The phospholipid bilayer sarcolemmal membrane that envelops cardiac myocytes presents the first line of defense for preserving cell viability following myocardial injury. Here we show that dysferlin null mice, which lack an effective membrane repair mechanism are more sensitive to I/R than WT mice, and undergo adverse LV remodeling secondary to sustained TIRAP-dependent inflammation within the infarct zone, resulting in increased myocyte cell death and increased infarct size. The following lines of evidence support this statement. First, I/R injury resulted in a significant increase in adverse cardiac remodeling in Dysf−/− mice, when compared to WT controls (Fig. 1B). Although the area at risk was not significantly different in the WT and Dysf−/− mice (Fig. 1A), the infarct size at 2 weeks was significantly greater in the Dysf−/− mouse hearts (Fig. 1E). Consistent with the increase in infarct size, we observed increased uptake of EBD in the Dysf−/− cardiac myocytes (Fig. 1F), suggesting that there was increased necrotic myocyte cell death in I/R injured Dysf−/− mouse hearts. Second, crossing the Dysf−/− mice with Tirap−/− mice resulted in decreased EBD uptake (Fig. 1F), decreased inflammation in the infarct zone (Fig. 2B,D), smaller infarct sizes (Fig. 1E), and less LV remodeling (Fig. 1B), when compared to Dysf−/− mice. The adverse LV remodeling in the Dysf−/− mice was not affected by reconstituting the bone marrow of the Dysf−/− mice with WT marrow (Supplemental Figure S2), demonstrating that the increased inflammation and adverse LV remodeling in Dysf–/– mice is mediated centrally and does not require Dysf–/- bone marrow derived hematopoietic cells.

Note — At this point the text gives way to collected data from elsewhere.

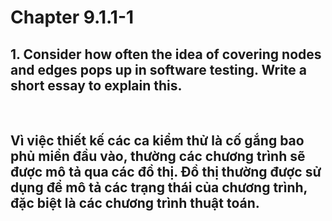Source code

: # Chapter 9.1.1-1
## 1. Consider how often the idea of covering nodes and edges pops up in software testing. Write a short essay to explain this.

</br>

## Vì việc thiết kế các ca kiểm thử là cố gắng bao phủ miền đầu vào, thường các chương trình sẽ được mô tả qua các đồ thị. Đồ thị thường được sử dụng để mô tả các trạng thái của chương trình, đặc biệt là các chương trình thuật toán.
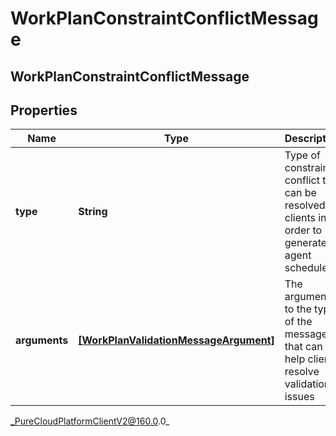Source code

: # WorkPlanConstraintConflictMessage

## WorkPlanConstraintConflictMessage

## Properties

|Name | Type | Description | Notes|
|------------ | ------------- | ------------- | -------------|
| **type** | **String** | Type of constraint conflict that can be resolved by clients in order to generate agent schedules | [optional] |
| **arguments** | [**[WorkPlanValidationMessageArgument]**](WorkPlanValidationMessageArgument) | The arguments to the type of the message that can help clients resolve validation issues | [optional] |



_PureCloudPlatformClientV2@160.0.0_
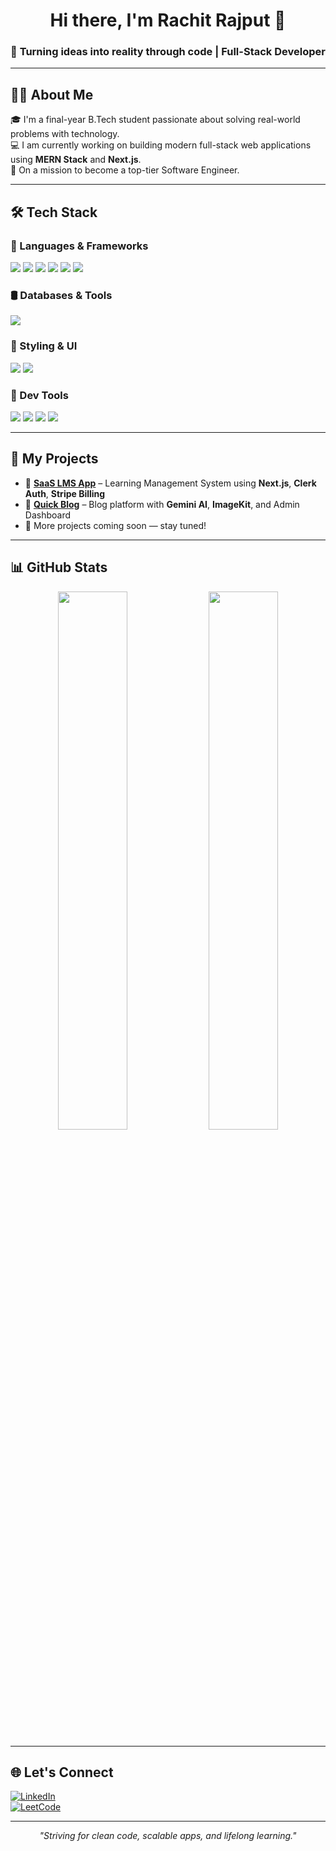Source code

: <!-- TITLE -->
<h1 align="center">Hi there, I'm Rachit Rajput 👋</h1>
<h3 align="center">🚀 Turning ideas into reality through code | Full-Stack Developer</h3>

---

## 🧑‍💻 About Me

🎓 I'm a final-year B.Tech student passionate about solving real-world problems with technology.  
💻 I am currently working on building modern full-stack web applications using **MERN Stack** and **Next.js**.  
🎯 On a mission to become a top-tier Software Engineer.

---

## 🛠️ Tech Stack

### 🚀 Languages & Frameworks  
<p>
  <img src="https://img.shields.io/badge/JavaScript-F7DF1E?style=flat&logo=javascript&logoColor=black" />
  <img src="https://img.shields.io/badge/TypeScript-3178C6?style=flat&logo=typescript&logoColor=white" />
  <img src="https://img.shields.io/badge/React-20232A?style=flat&logo=react&logoColor=61DAFB" />
  <img src="https://img.shields.io/badge/Next.js-000000?style=flat&logo=nextdotjs&logoColor=white" />
  <img src="https://img.shields.io/badge/Node.js-339933?style=flat&logo=nodedotjs&logoColor=white" />
  <img src="https://img.shields.io/badge/Express-000000?style=flat&logo=express&logoColor=white" />
</p>

### 🛢️ Databases & Tools  
<p>
  <img src="https://img.shields.io/badge/MongoDB-47A248?style=flat&logo=mongodb&logoColor=white" />
</p>

### 🎨 Styling & UI  
<p>
  <img src="https://img.shields.io/badge/TailwindCSS-06B6D4?style=flat&logo=tailwindcss&logoColor=white" />
  <img src="https://img.shields.io/badge/Shadcn/UI-black?style=flat&logo=vercel&logoColor=white" />
</p>

### 🧰 Dev Tools  
<p>
  <img src="https://img.shields.io/badge/Git-F05032?style=flat&logo=git&logoColor=white" />
  <img src="https://img.shields.io/badge/GitHub-181717?style=flat&logo=github&logoColor=white" />
  <img src="https://img.shields.io/badge/Postman-FF6C37?style=flat&logo=postman&logoColor=white" />
  <img src="https://img.shields.io/badge/VS%20Code-007ACC?style=flat&logo=visual-studio-code&logoColor=white" />
</p>

---

## 🚀 My Projects

- 🔗 [**SaaS LMS App**](https://github.com/Rachgit28/saas-app) – Learning Management System using **Next.js**, **Clerk Auth**, **Stripe Billing**
- 📝 [**Quick Blog**](https://github.com/Rachgit28/quick-blog) – Blog platform with **Gemini AI**, **ImageKit**, and Admin Dashboard
- 📌 More projects coming soon — stay tuned!

---

## 📊 GitHub Stats

<p align="center">
  <img src="https://github-readme-stats.vercel.app/api?username=Rachgit28&show_icons=true&theme=radical" width="47%" />
  <img src="https://github-readme-streak-stats.herokuapp.com/?user=Rachgit28&theme=radical" width="47%" />
</p>

---

## 🌐 Let's Connect

[![LinkedIn](https://img.shields.io/badge/-LinkedIn-blue?style=flat&logo=linkedin)](https://www.linkedin.com/in/rachit-rajput-727004228/)  
[![LeetCode](https://img.shields.io/badge/-LeetCode-orange?style=flat&logo=leetcode)](https://leetcode.com/yourprofile/)  

---

<p align="center">
  <i>"Striving for clean code, scalable apps, and lifelong learning."</i>
</p>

The observation that the increased inflammation within the infarct zone of Dysf−/− hearts was abrogated in a TIRAP-deficient background (Fig. 2), suggests (but does not prove) that the inability to reseal membranes in injured Dysf–/- mouse hearts results in the ongoing release of intracellular molecules (e.g. DAMPs) that engage TLR2/TLR4 receptors on cardiac myocytes and resident immune cells within the infarct zone, leading to sustained inflammation. Similar findings have been observed in skeletal muscle of Dysf−/− mice13,20. Third, given that increased membrane permeability has been proposed as one of the mechanisms for increased tissue injury and inflammation in the Dysf−/− mice, we treated the Dysf−/− mice with P188, a non-ionic tri-block copolymer that has been shown to seal membranes, at the time of reperfusion. As shown in Figs. 3 and 4, although treatment with P188 prevented cardiac injury ex vivo, consistent with a prior report10, treatment with P188 did not decrease myocardial inflammation, nor attenuate adverse cardiac remodeling following I/R injury in vivo.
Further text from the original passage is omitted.